FIG. 1A shows a conventional arc spring housed in a spring housing space. FIG. 1B shows a conventional arc spring compressed in the spring accommodating space and having a compression angle of θ. The arc spring has a reference radius R ₁ , an average diameter D ₀ , and a free angle θ ₀ . Further, the spring accommodating space has an attachment radius R ₁ and an attachment angle θ ₀ . That is, the arc spring has the same size and shape as the spring accommodating space. As shown in FIG. 1 (c), the average diameter D ₀ of the arc spring represents the center-to-center distance between the wire of the outer peripheral portion of the wire and the arc spring of the inner peripheral portion of the arc spring. To eliminate looseness of the arc spring in the spring housing space, sometimes to reduce the mounting angle of the spring receiving spaces to the free angle theta ₀ of the arc spring. In this case, the arc spring is accommodated in the spring accommodating space with an initial load applied to the arc spring.

By the way, when the compression angle of the arc spring is (θ) and the stroke amount is (δ),
Mounting diameter stroke δ = θ × R ₁
Outer circumference stroke δ _out = θ × (R ₁ + D _0/2 )
Inner periphery stroke _{δ in = θ × (R 1} -D 0/2)
It is expressed.

  FIG. 2 shows the relationship between the compression angle θ of the arc spring and the torsional stress of the wire as the arc spring is compressed. From FIG. 2, the torsional stress of the wire constituting the inner periphery of the arc spring is relatively large, and the torsional stress of the wire constituting the outer periphery of the arc spring is relatively small. This is because the stroke amount of the outer peripheral portion of the arc spring is caused by twisting of the wire constituting the inner peripheral portion of the arc spring. Therefore, when the arc spring is repeatedly compressed, fatigue failure is more likely to occur at the inner peripheral portion of the arc spring than at the outer peripheral portion of the arc spring. That is, the conventional arc spring is not configured to effectively absorb the impact torque in the entire winding.

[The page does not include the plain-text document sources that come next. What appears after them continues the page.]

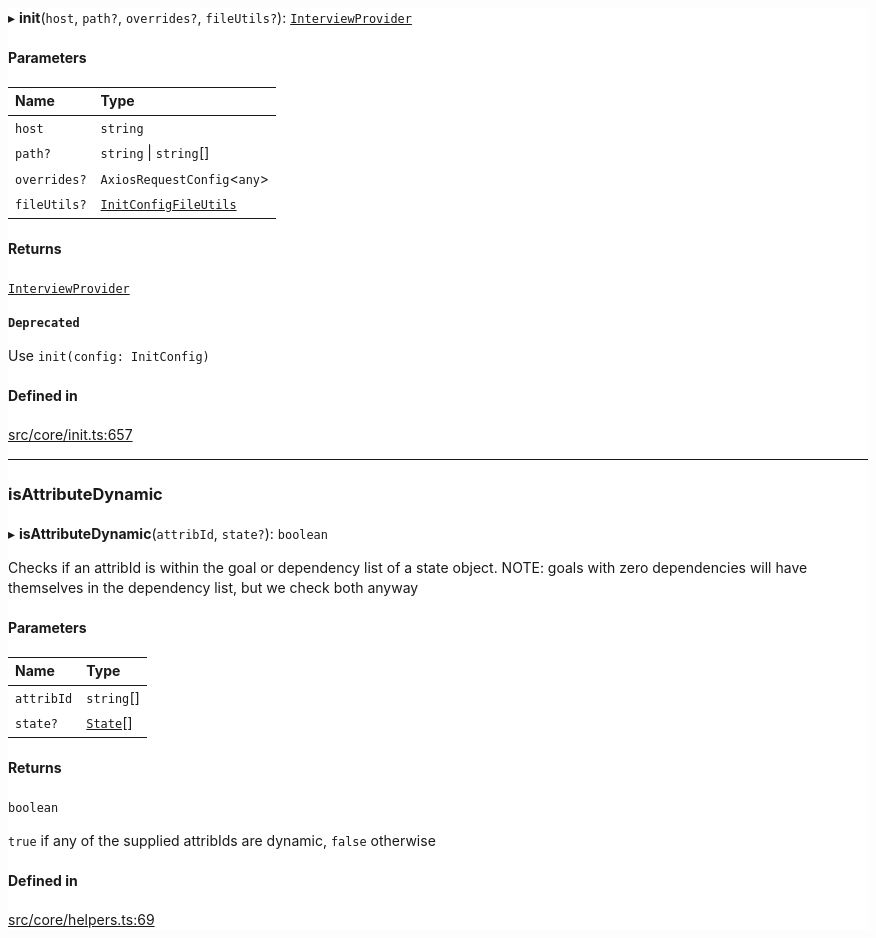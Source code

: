 ▸ **init**(`host`, `path?`, `overrides?`, `fileUtils?`): [`InterviewProvider`](../wiki/InterviewProvider)

#### Parameters

| Name | Type |
| :------ | :------ |
| `host` | `string` |
| `path?` | `string` \| `string`[] |
| `overrides?` | `AxiosRequestConfig`\<`any`\> |
| `fileUtils?` | [`InitConfigFileUtils`](../wiki/Exports#initconfigfileutils) |

#### Returns

[`InterviewProvider`](../wiki/InterviewProvider)

**`Deprecated`**

Use `init(config: InitConfig)`

#### Defined in

[src/core/init.ts:657](https://github.com/decisively-io/interview-sdk/blob/627ef82666aecd2a7bca80832b00b07c957b7ddc/src/core/init.ts#L657)

___

### isAttributeDynamic

▸ **isAttributeDynamic**(`attribId`, `state?`): `boolean`

Checks if an attribId is within the goal or dependency list of a state object.
NOTE: goals with zero dependencies will have themselves in the dependency list,
      but we check both anyway

#### Parameters

| Name | Type |
| :------ | :------ |
| `attribId` | `string`[] |
| `state?` | [`State`](../wiki/State)[] |

#### Returns

`boolean`

`true` if any of the supplied attribIds are dynamic, `false` otherwise

#### Defined in

[src/core/helpers.ts:69](https://github.com/decisively-io/interview-sdk/blob/627ef82666aecd2a7bca80832b00b07c957b7ddc/src/core/helpers.ts#L69)
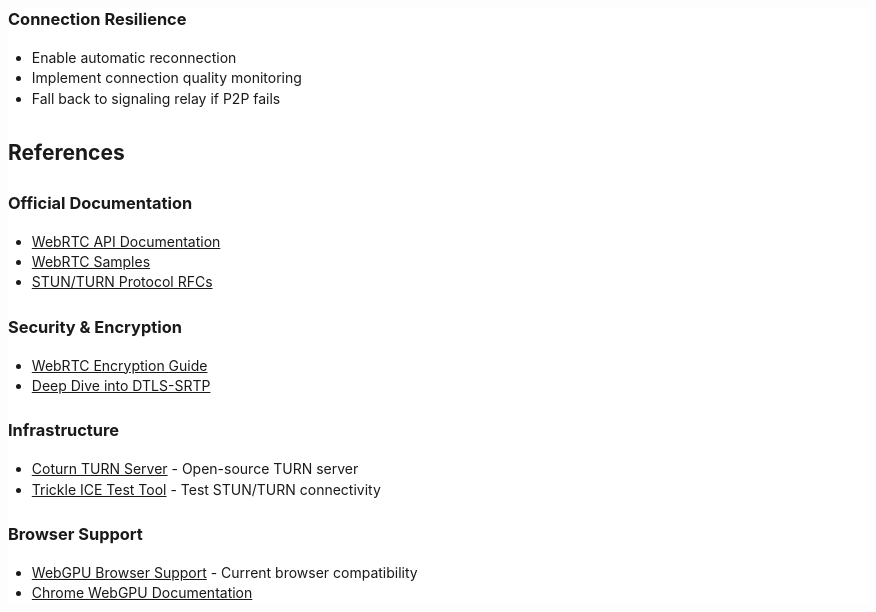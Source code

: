 ### Connection Resilience

- Enable automatic reconnection
- Implement connection quality monitoring
- Fall back to signaling relay if P2P fails

## References

### Official Documentation
- [WebRTC API Documentation](https://developer.mozilla.org/en-US/docs/Web/API/WebRTC_API)
- [WebRTC Samples](https://webrtc.github.io/samples/)
- [STUN/TURN Protocol RFCs](https://datatracker.ietf.org/doc/html/rfc5389)

### Security & Encryption
[^1]: [WebRTC Security Architecture](https://webrtc-security.github.io/) - Comprehensive security study
[^2]: [Understanding WebRTC Security](https://antmedia.io/webrtc-security/) - DTLS-SRTP encryption explained
- [WebRTC Encryption Guide](https://webrtcforthecurious.com/docs/04-securing/)
- [Deep Dive into DTLS-SRTP](https://soufianebouchaara.com/a-deep-dive-into-webrtcs-dtls-srtp-securing-real-time-communication/)

### Infrastructure
- [Coturn TURN Server](https://github.com/coturn/coturn) - Open-source TURN server
- [Trickle ICE Test Tool](https://webrtc.github.io/samples/src/content/peerconnection/trickle-ice/) - Test STUN/TURN connectivity

### Browser Support
- [WebGPU Browser Support](https://caniuse.com/webgpu) - Current browser compatibility
- [Chrome WebGPU Documentation](https://developer.chrome.com/docs/web-platform/webgpu)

  The arc spring is used as a damper spring of a damper device. FIG. 3 shows a conventional general torque converter. FIG. 4 shows a damper device constituting the torque converter. As shown in FIG. 3, the torque converter includes a pump impeller 101, a turbine runner 102, a stator 103, and a piston 104 in a case 105. When the front cover 106 is rotated by the power from the engine, the pump impeller 101 rotates together with the front cover 106, and the turbine runner 102 rotates through the working fluid.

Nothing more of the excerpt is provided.